• _Task to complete_
Lines from the line with "Most of this" to the line with "1. [Trigger an" in the entries below, and only those, must be output exactly, with both ends included.

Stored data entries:
>>

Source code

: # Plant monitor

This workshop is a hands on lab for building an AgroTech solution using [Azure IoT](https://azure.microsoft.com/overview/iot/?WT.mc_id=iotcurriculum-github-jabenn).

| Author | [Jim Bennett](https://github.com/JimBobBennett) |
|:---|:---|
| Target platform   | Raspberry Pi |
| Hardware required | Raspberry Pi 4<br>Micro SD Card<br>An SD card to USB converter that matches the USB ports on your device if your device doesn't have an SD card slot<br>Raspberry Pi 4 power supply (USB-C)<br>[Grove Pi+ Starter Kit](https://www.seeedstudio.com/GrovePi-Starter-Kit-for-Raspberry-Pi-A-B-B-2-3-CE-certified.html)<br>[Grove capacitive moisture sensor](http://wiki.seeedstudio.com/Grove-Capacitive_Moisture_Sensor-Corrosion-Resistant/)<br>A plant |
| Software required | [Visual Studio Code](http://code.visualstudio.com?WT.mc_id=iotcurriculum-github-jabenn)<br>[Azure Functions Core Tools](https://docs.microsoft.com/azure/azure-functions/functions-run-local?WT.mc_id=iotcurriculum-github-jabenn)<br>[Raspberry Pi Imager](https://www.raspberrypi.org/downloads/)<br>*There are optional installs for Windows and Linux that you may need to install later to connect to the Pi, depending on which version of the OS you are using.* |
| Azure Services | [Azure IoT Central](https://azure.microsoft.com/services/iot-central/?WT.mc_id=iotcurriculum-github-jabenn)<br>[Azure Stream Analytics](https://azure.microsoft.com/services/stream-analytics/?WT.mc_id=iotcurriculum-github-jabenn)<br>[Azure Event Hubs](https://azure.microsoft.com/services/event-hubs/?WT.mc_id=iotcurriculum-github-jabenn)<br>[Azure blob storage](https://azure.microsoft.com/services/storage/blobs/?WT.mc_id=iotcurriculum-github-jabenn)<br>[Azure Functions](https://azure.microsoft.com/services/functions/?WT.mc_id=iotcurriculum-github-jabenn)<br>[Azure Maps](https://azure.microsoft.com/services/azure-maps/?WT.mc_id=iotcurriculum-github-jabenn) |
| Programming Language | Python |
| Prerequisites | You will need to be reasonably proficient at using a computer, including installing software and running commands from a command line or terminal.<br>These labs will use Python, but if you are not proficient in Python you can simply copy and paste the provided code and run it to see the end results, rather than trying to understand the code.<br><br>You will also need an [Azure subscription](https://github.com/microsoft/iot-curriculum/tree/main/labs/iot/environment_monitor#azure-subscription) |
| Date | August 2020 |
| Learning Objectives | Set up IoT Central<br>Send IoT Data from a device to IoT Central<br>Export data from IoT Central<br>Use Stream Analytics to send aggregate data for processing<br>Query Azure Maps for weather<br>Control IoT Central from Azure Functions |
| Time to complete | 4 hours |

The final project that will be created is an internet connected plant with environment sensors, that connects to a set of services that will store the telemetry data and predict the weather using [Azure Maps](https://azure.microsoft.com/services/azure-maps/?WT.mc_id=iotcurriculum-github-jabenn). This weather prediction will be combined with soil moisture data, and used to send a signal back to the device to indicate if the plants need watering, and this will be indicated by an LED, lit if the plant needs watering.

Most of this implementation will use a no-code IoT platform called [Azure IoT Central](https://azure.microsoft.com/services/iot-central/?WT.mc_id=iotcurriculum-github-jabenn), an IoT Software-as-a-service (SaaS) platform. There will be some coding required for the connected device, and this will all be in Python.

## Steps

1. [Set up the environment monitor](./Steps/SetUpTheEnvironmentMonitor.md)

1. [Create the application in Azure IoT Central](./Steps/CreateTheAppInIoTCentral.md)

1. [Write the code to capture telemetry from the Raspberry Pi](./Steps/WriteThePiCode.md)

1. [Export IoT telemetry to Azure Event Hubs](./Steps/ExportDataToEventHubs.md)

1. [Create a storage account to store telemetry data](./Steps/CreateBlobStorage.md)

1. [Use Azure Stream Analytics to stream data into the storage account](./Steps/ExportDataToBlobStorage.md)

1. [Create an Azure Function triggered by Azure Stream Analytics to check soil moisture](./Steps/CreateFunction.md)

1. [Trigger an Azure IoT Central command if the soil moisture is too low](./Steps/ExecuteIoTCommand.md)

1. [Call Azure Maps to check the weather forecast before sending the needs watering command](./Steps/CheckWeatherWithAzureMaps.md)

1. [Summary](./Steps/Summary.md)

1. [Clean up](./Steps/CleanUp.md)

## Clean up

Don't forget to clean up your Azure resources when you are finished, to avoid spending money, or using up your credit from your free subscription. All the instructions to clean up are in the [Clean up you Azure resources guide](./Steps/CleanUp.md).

<<

• _Exercise output_
Most of this implementation will use a no-code IoT platform called [Azure IoT Central](https://azure.microsoft.com/services/iot-central/?WT.mc_id=iotcurriculum-github-jabenn), an IoT Software-as-a-service (SaaS) platform. There will be some coding required for the connected device, and this will all be in Python.

## Steps

1. [Set up the environment monitor](./Steps/SetUpTheEnvironmentMonitor.md)

1. [Create the application in Azure IoT Central](./Steps/CreateTheAppInIoTCentral.md)

1. [Write the code to capture telemetry from the Raspberry Pi](./Steps/WriteThePiCode.md)

1. [Export IoT telemetry to Azure Event Hubs](./Steps/ExportDataToEventHubs.md)

1. [Create a storage account to store telemetry data](./Steps/CreateBlobStorage.md)

1. [Use Azure Stream Analytics to stream data into the storage account](./Steps/ExportDataToBlobStorage.md)

1. [Create an Azure Function triggered by Azure Stream Analytics to check soil moisture](./Steps/CreateFunction.md)

1. [Trigger an Azure IoT Central command if the soil moisture is too low](./Steps/ExecuteIoTCommand.md)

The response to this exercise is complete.